======== Dataset extract

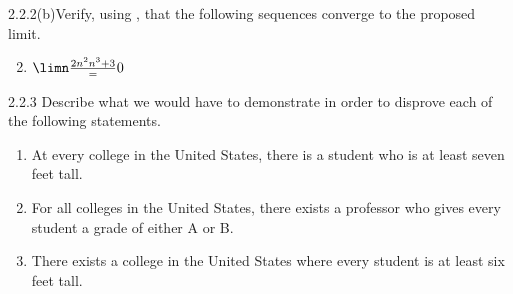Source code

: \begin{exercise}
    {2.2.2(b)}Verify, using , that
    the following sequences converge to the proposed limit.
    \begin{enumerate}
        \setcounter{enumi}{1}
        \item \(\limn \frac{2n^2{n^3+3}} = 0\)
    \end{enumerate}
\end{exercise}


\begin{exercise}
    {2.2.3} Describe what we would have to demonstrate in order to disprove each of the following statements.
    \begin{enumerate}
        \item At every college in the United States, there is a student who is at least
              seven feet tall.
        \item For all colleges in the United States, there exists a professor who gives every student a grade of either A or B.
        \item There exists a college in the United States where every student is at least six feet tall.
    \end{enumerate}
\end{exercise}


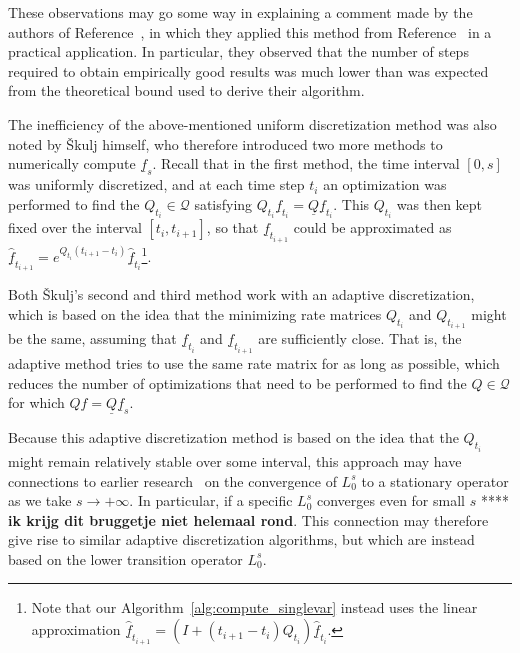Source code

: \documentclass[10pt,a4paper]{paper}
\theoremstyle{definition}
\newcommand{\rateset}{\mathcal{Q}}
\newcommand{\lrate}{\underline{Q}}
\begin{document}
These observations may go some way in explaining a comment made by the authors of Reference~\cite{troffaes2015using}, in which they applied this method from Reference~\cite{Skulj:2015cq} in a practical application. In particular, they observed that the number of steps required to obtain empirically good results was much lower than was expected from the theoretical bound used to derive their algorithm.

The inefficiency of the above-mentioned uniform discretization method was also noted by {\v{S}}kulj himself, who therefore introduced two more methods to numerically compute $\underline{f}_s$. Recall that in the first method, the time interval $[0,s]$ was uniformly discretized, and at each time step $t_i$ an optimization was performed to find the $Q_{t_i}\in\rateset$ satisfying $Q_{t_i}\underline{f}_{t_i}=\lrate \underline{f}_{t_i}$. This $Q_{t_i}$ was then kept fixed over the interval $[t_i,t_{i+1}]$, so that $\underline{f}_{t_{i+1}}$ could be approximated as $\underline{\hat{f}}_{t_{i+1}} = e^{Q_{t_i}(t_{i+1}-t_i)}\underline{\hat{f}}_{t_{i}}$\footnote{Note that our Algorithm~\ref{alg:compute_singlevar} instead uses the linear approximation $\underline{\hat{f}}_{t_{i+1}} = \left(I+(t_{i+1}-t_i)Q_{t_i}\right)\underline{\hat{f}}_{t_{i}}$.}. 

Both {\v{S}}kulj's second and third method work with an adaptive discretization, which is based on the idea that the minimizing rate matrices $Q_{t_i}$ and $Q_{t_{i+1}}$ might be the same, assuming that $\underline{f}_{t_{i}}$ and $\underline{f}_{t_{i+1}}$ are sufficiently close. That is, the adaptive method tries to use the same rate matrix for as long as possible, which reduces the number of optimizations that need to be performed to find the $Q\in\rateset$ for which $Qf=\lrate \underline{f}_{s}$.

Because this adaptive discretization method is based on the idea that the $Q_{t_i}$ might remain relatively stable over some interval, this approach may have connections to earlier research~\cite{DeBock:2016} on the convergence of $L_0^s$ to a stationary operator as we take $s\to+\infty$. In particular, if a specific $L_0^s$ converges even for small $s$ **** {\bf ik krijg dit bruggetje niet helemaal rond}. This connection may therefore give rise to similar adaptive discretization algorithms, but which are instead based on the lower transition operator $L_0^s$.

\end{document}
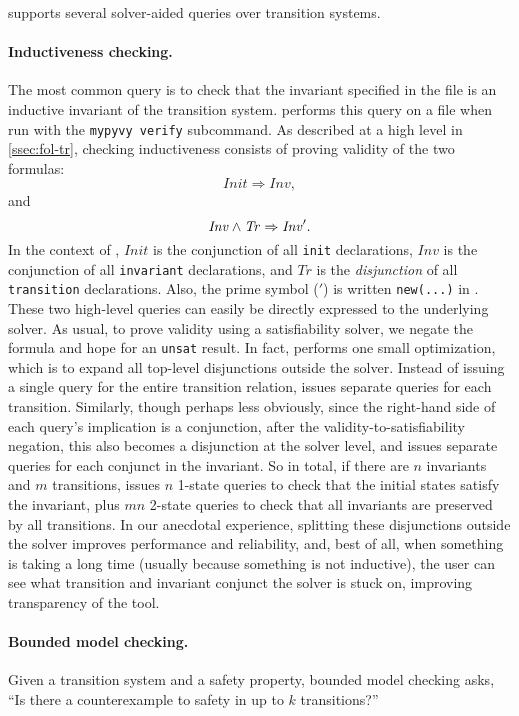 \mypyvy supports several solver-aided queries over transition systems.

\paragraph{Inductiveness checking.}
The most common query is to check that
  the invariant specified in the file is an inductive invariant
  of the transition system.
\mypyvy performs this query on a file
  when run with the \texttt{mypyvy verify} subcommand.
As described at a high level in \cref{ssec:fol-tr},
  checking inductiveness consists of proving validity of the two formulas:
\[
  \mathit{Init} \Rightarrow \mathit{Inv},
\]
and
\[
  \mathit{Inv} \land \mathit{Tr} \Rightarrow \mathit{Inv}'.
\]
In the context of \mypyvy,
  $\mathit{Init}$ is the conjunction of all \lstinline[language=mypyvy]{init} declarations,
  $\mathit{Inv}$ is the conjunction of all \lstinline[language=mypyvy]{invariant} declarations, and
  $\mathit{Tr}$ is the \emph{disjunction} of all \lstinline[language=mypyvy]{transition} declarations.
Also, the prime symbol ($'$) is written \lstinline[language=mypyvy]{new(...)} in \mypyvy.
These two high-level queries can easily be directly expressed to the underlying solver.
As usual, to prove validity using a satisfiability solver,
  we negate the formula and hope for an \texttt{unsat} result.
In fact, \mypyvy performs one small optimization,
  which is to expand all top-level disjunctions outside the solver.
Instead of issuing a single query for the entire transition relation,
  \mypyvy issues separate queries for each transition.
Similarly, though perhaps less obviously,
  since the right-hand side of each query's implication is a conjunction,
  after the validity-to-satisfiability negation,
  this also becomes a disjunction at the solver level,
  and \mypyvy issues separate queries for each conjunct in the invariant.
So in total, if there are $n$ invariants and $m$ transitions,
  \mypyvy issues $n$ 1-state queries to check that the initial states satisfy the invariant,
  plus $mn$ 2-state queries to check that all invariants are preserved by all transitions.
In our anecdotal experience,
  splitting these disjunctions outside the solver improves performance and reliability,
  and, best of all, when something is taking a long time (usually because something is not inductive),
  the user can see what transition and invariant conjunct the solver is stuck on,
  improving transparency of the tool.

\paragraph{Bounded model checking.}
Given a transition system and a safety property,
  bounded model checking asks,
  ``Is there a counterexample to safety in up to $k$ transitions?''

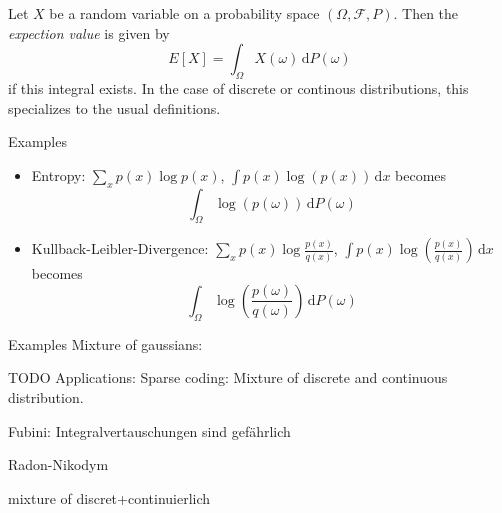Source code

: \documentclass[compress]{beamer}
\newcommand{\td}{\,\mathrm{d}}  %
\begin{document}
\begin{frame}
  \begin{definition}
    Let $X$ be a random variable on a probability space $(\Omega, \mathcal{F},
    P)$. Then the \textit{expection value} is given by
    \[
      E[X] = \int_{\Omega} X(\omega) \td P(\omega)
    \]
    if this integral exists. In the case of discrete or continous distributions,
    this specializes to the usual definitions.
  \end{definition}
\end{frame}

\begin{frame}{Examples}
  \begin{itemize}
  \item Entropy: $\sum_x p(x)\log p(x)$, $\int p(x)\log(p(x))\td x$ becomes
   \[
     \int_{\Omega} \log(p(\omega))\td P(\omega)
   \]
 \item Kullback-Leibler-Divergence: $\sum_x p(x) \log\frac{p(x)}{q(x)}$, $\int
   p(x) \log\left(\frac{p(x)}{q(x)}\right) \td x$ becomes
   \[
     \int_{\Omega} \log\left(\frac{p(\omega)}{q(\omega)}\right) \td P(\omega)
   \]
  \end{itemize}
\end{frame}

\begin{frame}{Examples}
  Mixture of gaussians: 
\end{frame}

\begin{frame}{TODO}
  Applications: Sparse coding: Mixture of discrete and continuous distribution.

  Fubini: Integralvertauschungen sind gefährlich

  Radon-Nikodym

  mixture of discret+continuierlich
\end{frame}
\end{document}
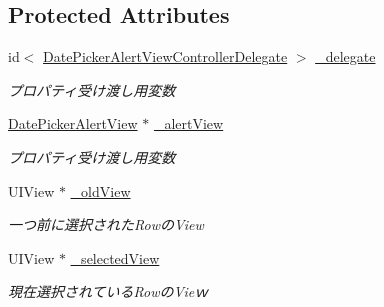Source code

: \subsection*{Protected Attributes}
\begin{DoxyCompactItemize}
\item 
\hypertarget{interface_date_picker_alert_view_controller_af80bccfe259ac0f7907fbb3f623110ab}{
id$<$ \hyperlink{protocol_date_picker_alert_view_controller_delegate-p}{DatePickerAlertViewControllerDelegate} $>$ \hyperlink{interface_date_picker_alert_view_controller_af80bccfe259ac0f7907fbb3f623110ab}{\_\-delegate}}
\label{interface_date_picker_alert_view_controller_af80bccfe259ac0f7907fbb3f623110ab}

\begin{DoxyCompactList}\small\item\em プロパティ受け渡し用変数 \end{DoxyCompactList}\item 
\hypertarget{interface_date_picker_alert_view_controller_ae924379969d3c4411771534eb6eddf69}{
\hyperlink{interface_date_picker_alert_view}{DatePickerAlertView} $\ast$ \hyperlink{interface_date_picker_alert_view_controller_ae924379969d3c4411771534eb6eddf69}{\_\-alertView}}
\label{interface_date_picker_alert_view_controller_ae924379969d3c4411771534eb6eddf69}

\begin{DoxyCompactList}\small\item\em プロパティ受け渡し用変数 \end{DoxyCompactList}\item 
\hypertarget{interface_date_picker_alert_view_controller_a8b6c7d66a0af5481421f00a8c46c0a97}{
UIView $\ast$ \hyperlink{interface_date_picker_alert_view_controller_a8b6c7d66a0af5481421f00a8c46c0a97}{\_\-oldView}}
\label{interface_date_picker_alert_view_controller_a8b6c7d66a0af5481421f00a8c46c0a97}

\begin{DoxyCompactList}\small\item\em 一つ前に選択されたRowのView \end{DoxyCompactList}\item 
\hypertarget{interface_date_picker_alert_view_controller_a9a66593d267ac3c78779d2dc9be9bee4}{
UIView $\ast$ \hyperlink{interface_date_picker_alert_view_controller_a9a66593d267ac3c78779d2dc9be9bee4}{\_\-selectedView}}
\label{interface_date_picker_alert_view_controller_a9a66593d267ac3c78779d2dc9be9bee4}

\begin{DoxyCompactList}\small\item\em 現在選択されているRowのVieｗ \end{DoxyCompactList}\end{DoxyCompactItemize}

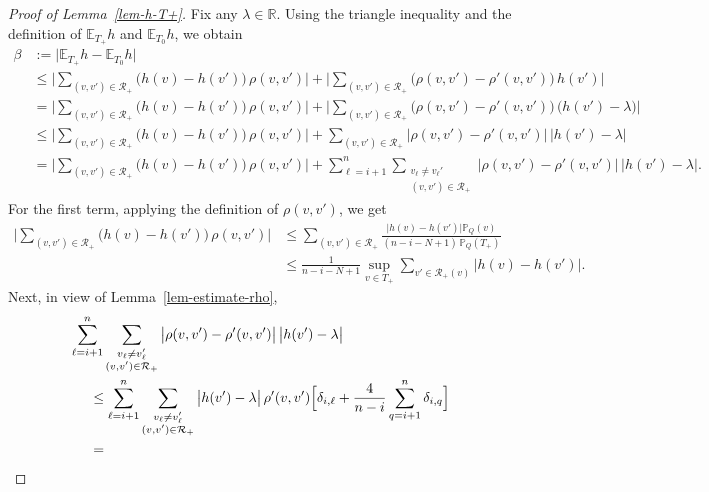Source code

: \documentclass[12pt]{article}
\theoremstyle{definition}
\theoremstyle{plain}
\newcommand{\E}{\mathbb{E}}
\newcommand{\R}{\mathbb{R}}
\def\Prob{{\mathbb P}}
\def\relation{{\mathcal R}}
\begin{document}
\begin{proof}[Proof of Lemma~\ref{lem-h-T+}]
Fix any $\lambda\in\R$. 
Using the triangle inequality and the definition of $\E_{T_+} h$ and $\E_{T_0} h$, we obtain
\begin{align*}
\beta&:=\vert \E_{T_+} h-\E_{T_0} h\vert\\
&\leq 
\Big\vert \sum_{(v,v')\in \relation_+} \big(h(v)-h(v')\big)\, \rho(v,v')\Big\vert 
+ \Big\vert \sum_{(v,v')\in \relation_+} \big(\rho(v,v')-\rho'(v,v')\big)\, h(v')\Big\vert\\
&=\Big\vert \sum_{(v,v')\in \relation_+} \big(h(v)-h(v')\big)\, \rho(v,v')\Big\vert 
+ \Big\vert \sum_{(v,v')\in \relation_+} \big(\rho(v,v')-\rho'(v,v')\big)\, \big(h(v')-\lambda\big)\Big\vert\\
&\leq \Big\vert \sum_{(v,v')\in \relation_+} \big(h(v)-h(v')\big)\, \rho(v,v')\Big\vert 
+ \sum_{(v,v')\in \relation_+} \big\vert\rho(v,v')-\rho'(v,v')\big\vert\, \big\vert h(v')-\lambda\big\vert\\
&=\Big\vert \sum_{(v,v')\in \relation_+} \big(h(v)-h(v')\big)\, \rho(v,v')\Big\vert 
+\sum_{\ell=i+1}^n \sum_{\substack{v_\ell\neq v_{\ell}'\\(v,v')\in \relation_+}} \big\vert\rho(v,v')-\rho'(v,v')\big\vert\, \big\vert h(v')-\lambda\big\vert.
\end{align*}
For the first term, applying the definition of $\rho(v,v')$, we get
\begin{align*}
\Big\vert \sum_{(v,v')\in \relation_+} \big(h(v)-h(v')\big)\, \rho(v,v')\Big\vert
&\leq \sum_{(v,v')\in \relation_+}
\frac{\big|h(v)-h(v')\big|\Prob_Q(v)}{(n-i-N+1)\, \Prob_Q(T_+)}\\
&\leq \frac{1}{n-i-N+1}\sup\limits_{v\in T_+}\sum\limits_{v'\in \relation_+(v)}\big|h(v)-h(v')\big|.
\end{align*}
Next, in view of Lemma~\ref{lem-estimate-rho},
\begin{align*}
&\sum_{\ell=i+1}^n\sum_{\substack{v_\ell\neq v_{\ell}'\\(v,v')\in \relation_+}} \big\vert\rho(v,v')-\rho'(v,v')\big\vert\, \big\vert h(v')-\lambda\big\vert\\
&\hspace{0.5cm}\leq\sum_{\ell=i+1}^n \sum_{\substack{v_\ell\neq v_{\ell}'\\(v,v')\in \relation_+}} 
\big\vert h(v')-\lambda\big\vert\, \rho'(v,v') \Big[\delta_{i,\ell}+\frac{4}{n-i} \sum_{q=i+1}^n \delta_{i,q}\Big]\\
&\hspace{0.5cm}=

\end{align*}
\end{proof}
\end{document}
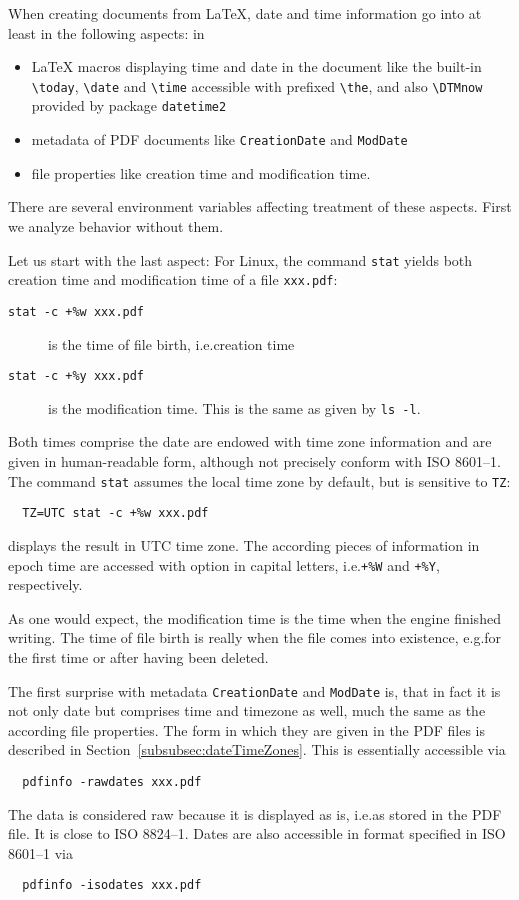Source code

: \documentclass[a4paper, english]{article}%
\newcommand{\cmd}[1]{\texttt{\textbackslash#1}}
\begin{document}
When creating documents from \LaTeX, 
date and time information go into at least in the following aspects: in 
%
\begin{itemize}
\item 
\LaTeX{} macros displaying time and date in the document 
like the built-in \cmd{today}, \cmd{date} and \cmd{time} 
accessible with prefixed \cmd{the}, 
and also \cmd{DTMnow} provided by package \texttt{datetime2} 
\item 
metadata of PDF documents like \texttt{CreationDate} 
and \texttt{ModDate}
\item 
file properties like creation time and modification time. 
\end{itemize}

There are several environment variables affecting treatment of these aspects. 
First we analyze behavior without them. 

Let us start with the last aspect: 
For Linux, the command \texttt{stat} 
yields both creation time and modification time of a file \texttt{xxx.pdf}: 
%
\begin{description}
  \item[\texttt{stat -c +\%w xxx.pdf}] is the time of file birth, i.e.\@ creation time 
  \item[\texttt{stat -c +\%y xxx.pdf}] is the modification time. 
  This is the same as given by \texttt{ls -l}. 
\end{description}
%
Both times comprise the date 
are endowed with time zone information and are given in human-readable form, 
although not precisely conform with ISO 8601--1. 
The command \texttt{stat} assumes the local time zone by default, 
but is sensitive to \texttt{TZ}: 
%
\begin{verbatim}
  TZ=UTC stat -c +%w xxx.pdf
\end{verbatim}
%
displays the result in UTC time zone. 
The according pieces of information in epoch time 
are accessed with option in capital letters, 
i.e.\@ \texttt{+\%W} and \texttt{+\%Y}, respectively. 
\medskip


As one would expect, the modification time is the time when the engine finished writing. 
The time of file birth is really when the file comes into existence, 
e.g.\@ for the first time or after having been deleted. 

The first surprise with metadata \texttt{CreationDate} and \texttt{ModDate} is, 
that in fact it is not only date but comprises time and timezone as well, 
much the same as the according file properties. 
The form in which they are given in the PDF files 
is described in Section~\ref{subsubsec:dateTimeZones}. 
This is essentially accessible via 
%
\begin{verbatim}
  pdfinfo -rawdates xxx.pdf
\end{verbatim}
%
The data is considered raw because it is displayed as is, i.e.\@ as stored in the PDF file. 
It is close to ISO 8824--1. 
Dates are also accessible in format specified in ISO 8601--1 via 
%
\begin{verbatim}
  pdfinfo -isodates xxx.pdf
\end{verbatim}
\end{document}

================

* _Work to complete_
Your task is to copy each line of the data above that holds "separate".

* _Response area_
  \mypyvy issues separate queries for each transition.
  and \mypyvy issues separate queries for each conjunct in the invariant.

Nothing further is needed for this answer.